Run this notebook from the `notebooks/` directory of the repository.

In [None]:
import sys
from pathlib import Path

import pandas as pd

In [None]:
NOTEBOOK_DIR = Path.cwd()
REPO_ROOT = NOTEBOOK_DIR.parent
DATA_DIR = REPO_ROOT / 'data' / 'generated'

if str(REPO_ROOT) not in sys.path:
    sys.path.insert(0, str(REPO_ROOT))

print('Notebook dir:', NOTEBOOK_DIR)
print('Repo root   :', REPO_ROOT)
print('Data dir    :', DATA_DIR)

In [None]:
from src.generator import generate_uhs_dataset

facility_df, timeseries_df, cycle_summary_df = generate_uhs_dataset()

print('Generation complete.')
print('facility_metadata rows :', len(facility_df))
print('facility_timeseries rows:', len(timeseries_df))
print('cycle_summary rows      :', len(cycle_summary_df))

## Inspect generated CSV files on disk

In [None]:
DATA_DIR.mkdir(parents=True, exist_ok=True)

for path in sorted(DATA_DIR.glob('*.csv')):
    size_kb = path.stat().st_size / 1024.0
    print(f"{path.name:30s}  {size_kb:8.1f} KB")

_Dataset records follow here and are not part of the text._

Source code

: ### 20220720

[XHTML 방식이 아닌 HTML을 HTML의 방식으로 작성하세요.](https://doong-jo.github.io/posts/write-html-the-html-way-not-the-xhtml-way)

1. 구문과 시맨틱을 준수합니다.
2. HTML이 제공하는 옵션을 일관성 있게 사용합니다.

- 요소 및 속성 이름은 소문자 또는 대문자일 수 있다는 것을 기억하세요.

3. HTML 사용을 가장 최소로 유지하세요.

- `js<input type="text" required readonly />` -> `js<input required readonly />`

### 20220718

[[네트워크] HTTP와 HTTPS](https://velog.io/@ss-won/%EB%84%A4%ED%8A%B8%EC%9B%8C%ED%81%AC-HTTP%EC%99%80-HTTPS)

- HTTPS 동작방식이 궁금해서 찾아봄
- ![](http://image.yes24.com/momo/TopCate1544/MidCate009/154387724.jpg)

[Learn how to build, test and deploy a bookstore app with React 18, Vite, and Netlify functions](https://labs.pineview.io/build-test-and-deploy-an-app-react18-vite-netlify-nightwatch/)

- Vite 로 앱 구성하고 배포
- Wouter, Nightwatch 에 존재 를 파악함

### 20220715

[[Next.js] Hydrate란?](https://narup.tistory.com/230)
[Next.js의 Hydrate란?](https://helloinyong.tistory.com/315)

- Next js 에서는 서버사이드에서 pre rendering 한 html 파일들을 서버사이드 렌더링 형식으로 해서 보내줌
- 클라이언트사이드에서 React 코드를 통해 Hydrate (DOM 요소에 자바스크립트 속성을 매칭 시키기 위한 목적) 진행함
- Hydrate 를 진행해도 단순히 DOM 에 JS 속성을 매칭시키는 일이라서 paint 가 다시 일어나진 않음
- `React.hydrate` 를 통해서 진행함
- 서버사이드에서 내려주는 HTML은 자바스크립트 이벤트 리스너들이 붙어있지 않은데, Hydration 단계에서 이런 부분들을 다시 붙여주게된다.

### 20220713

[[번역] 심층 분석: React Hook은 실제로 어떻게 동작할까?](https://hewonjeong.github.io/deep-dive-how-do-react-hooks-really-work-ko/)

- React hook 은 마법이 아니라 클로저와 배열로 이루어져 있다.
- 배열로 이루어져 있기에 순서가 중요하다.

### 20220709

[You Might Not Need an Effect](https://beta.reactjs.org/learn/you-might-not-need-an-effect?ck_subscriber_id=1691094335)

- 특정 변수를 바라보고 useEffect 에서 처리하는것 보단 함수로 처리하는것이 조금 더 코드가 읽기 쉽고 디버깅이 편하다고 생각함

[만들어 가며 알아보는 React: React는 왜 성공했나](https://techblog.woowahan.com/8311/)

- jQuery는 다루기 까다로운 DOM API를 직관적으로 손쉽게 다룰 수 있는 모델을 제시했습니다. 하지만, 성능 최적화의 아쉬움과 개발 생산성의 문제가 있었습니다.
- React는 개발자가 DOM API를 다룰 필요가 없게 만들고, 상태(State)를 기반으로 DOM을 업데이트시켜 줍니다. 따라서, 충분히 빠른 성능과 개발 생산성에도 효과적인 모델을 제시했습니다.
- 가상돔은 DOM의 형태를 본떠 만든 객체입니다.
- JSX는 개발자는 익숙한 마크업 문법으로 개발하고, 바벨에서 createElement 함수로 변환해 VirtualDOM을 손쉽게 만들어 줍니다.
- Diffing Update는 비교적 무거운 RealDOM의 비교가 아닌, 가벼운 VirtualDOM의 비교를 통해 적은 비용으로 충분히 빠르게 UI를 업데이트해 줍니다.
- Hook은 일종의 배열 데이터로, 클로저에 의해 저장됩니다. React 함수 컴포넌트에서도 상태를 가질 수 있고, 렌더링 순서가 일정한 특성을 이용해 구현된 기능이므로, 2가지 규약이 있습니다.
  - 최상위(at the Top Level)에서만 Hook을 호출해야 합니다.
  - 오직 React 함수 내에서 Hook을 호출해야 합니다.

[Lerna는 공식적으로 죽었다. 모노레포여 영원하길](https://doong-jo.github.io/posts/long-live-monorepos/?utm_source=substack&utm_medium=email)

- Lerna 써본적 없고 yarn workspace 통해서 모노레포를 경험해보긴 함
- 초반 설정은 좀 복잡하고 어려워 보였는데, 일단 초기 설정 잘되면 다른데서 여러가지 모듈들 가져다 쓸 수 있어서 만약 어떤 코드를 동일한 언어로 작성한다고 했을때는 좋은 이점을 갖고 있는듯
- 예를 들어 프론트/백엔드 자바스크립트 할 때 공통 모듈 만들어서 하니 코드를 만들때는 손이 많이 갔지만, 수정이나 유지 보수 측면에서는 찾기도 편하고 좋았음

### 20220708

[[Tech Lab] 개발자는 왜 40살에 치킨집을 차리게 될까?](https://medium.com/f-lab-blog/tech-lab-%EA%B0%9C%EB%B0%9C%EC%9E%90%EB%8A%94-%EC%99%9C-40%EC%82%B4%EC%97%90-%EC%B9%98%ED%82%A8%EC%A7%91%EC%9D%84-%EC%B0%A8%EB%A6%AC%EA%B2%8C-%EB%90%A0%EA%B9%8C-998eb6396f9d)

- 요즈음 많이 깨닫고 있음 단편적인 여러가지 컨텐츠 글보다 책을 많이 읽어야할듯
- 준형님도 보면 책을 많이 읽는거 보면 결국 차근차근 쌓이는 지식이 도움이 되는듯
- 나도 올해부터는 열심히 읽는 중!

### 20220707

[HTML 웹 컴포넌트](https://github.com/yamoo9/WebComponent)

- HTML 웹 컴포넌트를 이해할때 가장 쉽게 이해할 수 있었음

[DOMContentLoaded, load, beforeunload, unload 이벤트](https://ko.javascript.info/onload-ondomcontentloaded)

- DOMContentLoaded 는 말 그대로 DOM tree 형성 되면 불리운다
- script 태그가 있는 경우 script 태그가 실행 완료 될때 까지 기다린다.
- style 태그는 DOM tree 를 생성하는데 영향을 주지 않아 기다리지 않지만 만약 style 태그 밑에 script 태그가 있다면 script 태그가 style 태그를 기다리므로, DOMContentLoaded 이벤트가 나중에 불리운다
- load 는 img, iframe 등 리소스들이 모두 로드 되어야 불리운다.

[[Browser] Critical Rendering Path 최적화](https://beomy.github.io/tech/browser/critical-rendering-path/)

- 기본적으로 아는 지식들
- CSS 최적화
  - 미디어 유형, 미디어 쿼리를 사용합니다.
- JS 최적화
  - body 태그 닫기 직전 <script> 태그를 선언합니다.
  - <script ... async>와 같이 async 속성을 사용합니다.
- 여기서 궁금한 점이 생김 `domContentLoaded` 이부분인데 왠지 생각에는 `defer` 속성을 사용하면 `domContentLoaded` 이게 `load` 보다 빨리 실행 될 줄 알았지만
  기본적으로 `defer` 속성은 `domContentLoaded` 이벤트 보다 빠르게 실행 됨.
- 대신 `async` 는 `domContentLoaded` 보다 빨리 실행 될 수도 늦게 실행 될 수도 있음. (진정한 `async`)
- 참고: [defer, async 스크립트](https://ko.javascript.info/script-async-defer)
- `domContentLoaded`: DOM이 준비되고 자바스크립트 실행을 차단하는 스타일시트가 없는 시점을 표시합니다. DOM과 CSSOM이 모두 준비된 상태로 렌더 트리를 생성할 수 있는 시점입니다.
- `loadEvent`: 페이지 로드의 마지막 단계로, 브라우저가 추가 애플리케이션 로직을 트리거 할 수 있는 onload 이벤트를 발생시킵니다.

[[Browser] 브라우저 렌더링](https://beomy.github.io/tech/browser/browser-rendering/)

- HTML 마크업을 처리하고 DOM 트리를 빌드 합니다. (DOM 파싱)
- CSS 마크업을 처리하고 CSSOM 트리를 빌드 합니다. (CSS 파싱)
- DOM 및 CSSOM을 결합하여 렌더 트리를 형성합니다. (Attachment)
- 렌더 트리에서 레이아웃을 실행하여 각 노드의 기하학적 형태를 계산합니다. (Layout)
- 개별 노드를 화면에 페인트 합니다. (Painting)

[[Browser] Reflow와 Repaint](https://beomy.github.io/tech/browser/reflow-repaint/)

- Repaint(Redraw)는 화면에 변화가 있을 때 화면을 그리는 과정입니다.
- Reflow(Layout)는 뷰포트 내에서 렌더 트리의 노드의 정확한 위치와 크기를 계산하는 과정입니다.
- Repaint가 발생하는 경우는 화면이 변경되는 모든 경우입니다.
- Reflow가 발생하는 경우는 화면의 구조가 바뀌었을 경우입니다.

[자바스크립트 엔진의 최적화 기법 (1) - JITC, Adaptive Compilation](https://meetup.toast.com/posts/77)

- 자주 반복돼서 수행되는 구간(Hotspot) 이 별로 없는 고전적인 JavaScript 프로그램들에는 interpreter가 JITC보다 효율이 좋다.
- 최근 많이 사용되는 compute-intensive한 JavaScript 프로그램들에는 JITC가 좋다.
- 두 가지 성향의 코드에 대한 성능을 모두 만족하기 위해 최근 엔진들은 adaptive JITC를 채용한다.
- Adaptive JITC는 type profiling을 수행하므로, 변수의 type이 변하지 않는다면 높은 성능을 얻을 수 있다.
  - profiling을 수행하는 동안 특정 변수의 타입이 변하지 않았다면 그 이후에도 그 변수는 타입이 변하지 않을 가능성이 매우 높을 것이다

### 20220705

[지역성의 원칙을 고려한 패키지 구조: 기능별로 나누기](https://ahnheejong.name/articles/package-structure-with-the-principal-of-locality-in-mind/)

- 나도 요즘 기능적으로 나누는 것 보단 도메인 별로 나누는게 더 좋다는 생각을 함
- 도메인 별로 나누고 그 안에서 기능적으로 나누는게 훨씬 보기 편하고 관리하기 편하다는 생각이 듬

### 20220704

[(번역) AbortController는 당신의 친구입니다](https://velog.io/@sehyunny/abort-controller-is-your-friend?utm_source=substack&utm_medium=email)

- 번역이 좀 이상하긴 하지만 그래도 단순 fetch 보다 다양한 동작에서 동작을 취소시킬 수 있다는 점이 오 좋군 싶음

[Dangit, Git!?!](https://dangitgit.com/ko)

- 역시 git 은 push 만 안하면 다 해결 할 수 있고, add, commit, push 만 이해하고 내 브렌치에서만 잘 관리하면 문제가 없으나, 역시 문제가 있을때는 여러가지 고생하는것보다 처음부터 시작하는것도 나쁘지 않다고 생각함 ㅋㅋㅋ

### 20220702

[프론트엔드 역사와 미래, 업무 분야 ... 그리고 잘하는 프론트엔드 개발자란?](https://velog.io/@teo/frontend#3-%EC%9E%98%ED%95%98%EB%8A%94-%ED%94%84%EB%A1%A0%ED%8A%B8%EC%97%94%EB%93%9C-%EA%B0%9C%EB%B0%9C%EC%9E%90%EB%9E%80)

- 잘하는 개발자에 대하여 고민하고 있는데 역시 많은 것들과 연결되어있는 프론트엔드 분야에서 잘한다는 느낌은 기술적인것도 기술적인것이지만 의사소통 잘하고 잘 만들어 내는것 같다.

## Quick preview of each CSV

In [None]:
facility_path = DATA_DIR / 'facility_metadata.csv'
facility_df = pd.read_csv(facility_path)
facility_df.head()

In [None]:
ts_path = DATA_DIR / 'facility_timeseries.csv'
timeseries_df = pd.read_csv(ts_path, parse_dates=['timestamp'])
timeseries_df.head()

In [None]:
cycle_path = DATA_DIR / 'cycle_summary.csv'
cycle_summary_df = pd.read_csv(cycle_path, parse_dates=['cycle_start', 'cycle_end'])
cycle_summary_df.head()